As word spread, requests came in from around the world for the Torahs. MST decided to maintain ownership of the scrolls and loan them to Congregations who agreed to use them for education, religious purposes, and to promote interfaith work.
Edward Weinberg and Lorraine Brod, members of Century Pines Jewish Center, on the campus of Century Village of Pembroke Pines, wanted to honor their spouses. In 1998, they went to London, to obtain a Torah for the synagogue. Brod’s husband, Morris, survived imprisonment in five different camps. She told the Jewish Journal, “He survived because he was determined to live. It’s a memorial to him and that we should never forget [the Holocaust].”
On November 4, 2001, the congregation welcomed Czech Torah #1194. Local officials and a state representative joined in the celebration presided over by Rabbi Leon Fink. Synagogue president Ralph Cohen said, “It is a constant, living remembrance of the Holocaust…a token of the suffering and the catastrophe of the extermination of 6 million Jews.”

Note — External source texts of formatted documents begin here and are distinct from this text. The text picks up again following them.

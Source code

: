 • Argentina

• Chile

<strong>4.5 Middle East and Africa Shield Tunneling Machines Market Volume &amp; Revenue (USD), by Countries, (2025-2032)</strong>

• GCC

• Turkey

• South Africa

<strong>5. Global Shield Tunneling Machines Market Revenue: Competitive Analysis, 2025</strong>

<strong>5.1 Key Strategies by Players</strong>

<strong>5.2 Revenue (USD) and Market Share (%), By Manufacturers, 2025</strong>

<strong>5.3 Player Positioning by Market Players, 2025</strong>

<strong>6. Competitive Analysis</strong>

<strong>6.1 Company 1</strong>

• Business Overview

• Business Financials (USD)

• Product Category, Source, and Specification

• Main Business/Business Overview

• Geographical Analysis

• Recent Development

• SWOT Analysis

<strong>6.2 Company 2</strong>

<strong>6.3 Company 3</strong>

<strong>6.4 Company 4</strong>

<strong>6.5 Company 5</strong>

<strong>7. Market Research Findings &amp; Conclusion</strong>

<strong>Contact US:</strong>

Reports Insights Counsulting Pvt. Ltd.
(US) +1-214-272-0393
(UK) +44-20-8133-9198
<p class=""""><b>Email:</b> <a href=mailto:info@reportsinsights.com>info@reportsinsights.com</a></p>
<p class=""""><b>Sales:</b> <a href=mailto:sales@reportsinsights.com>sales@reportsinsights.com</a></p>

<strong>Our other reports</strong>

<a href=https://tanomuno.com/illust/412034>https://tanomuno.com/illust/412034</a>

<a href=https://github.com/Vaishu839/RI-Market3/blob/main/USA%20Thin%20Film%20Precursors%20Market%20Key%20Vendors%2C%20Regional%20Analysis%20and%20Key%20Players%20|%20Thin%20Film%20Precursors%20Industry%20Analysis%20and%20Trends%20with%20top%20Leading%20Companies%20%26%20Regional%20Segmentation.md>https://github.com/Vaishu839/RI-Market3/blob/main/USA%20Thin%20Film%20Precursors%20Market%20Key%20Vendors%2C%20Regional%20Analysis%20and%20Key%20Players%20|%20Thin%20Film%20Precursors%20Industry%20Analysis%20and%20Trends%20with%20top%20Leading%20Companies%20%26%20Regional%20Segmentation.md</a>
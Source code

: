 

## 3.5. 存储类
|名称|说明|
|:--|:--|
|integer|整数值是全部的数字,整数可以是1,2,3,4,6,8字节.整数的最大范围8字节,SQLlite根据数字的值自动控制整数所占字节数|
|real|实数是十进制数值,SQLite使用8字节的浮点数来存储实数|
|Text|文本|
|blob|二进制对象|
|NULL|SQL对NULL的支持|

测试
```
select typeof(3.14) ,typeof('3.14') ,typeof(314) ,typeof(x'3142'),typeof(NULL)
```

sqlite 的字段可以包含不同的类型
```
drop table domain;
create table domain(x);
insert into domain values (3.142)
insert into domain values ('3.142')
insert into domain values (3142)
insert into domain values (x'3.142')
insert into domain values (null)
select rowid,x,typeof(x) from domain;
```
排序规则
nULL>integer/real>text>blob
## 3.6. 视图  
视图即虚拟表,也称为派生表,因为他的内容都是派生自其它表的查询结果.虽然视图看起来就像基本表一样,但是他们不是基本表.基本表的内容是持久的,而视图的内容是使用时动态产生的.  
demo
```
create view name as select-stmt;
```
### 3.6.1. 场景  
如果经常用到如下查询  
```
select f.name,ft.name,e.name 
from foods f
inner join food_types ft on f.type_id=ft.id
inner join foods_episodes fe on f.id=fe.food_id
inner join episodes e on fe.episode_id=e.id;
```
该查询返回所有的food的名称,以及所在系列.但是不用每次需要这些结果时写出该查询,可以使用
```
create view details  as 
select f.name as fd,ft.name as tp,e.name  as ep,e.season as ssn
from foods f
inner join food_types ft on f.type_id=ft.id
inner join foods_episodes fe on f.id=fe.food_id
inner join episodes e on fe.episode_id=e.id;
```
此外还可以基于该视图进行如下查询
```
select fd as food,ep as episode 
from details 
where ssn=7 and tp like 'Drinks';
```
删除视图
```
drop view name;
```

Century Pines, a conservative congregation merged with Village Reform Congregation in 2019 to form Pembroke Pines Jewish Center, a traditional congregation. As current president, Merv Levin led the observance of Holocaust Remembrance Day, he encouraged people to honor the Torah with donations to further the required work. Our Torah is thought to be 200 years old from Uhrineves, near Prague. We have researched the history of the Jewish community there which began in the 16th century and grew until Rosh Hashanah, September 12, 1939, when the Nazis closed the synagogue and deported the members to the Terezin Concentrations Camp and on to the gas chambers. Only fourteen members survived.
The Memorial Scrolls Trust reminds us, “The Czech scrolls are survivors and silent witnesses. They represent not only the lost communities of Bohemia and Moravia, but all those who perished in the Shoah. The MST encourages all their scroll-holders to use their scrolls for inter and intra-faith work, as well as for ritual and education.”
Pembroke Pines Jewish Center is actively working to fulfill this obligation. We have begun communication and cooperation with other congregations in Florida and elsewhere to share our ideas for educational and other projects. MST has asked scroll holders to create a webpage and ours will launch soon.